I ended up having to put the second core in a fast loop just checking the write enable and address lines, and even then had to have the game write the same data to RAM multiple times to ensure the Pico would catch one of them. There are some other projects which suggest this could be handled by PIO, though adding address decoding with discrete logic to filter out anything other than writes to the external RAM is another option.
Wireless
The final step in all of this was adding wireless communication so the GameBoy wouldn't need to be tethered to a computer. I'd been prototyping with a normal Pico, so I swapped it out for a Pico-W and got to work. The client app ran a basic socket server to which the Pico would connect and send the full command (both the key and value).
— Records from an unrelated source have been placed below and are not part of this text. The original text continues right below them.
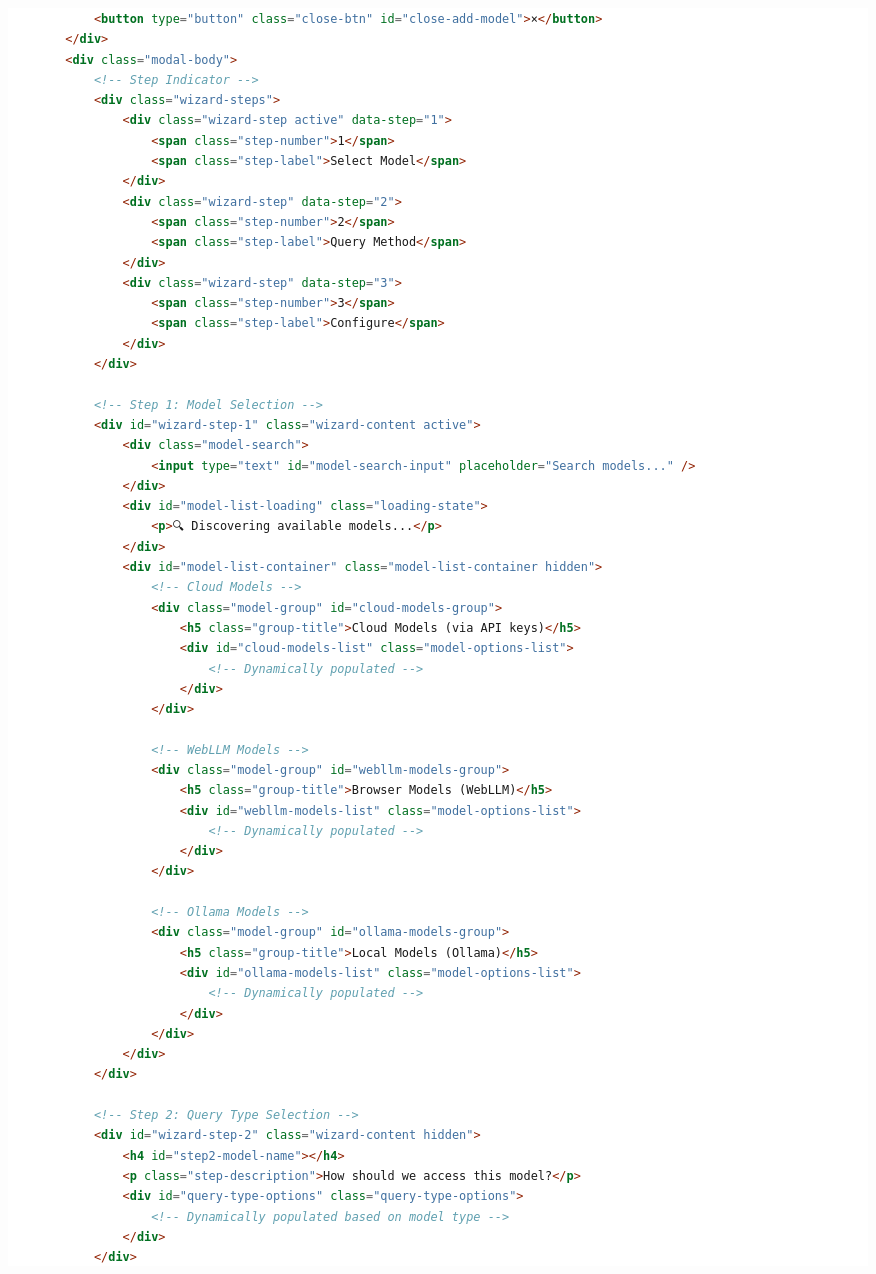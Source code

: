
 ```html
            <button type="button" class="close-btn" id="close-add-model">×</button>
        </div>
        <div class="modal-body">
            <!-- Step Indicator -->
            <div class="wizard-steps">
                <div class="wizard-step active" data-step="1">
                    <span class="step-number">1</span>
                    <span class="step-label">Select Model</span>
                </div>
                <div class="wizard-step" data-step="2">
                    <span class="step-number">2</span>
                    <span class="step-label">Query Method</span>
                </div>
                <div class="wizard-step" data-step="3">
                    <span class="step-number">3</span>
                    <span class="step-label">Configure</span>
                </div>
            </div>

            <!-- Step 1: Model Selection -->
            <div id="wizard-step-1" class="wizard-content active">
                <div class="model-search">
                    <input type="text" id="model-search-input" placeholder="Search models..." />
                </div>
                <div id="model-list-loading" class="loading-state">
                    <p>🔍 Discovering available models...</p>
                </div>
                <div id="model-list-container" class="model-list-container hidden">
                    <!-- Cloud Models -->
                    <div class="model-group" id="cloud-models-group">
                        <h5 class="group-title">Cloud Models (via API keys)</h5>
                        <div id="cloud-models-list" class="model-options-list">
                            <!-- Dynamically populated -->
                        </div>
                    </div>

                    <!-- WebLLM Models -->
                    <div class="model-group" id="webllm-models-group">
                        <h5 class="group-title">Browser Models (WebLLM)</h5>
                        <div id="webllm-models-list" class="model-options-list">
                            <!-- Dynamically populated -->
                        </div>
                    </div>

                    <!-- Ollama Models -->
                    <div class="model-group" id="ollama-models-group">
                        <h5 class="group-title">Local Models (Ollama)</h5>
                        <div id="ollama-models-list" class="model-options-list">
                            <!-- Dynamically populated -->
                        </div>
                    </div>
                </div>
            </div>

            <!-- Step 2: Query Type Selection -->
            <div id="wizard-step-2" class="wizard-content hidden">
                <h4 id="step2-model-name"></h4>
                <p class="step-description">How should we access this model?</p>
                <div id="query-type-options" class="query-type-options">
                    <!-- Dynamically populated based on model type -->
                </div>
            </div>

```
Getting the Pico connected to Wi-Fi with stored credentials turned out to be the hardest part.
In order to get everything set up the cart is connected via USB to the companion app which sends over the network info, from there the Pico stores it in flash for use later. There are still plenty of improvements to be made so the whole process is easier, mostly notably mDNS.



The Result
It took weeks of tinkering with the software and hardware, and so much rewiring, but it did all eventually work. The Pico can write the binary to the EEPROM, which the GameBoy launches, and finally sends commands via RAM back to the Pico which forwards them wirelessly to the client software that controls Capture One.
However that's just a tangle of wires on a breadboard, the next step is putting it all together on a PCB. That's going to be a separate post in the future, with its own tales of design and debugging, of which there are many.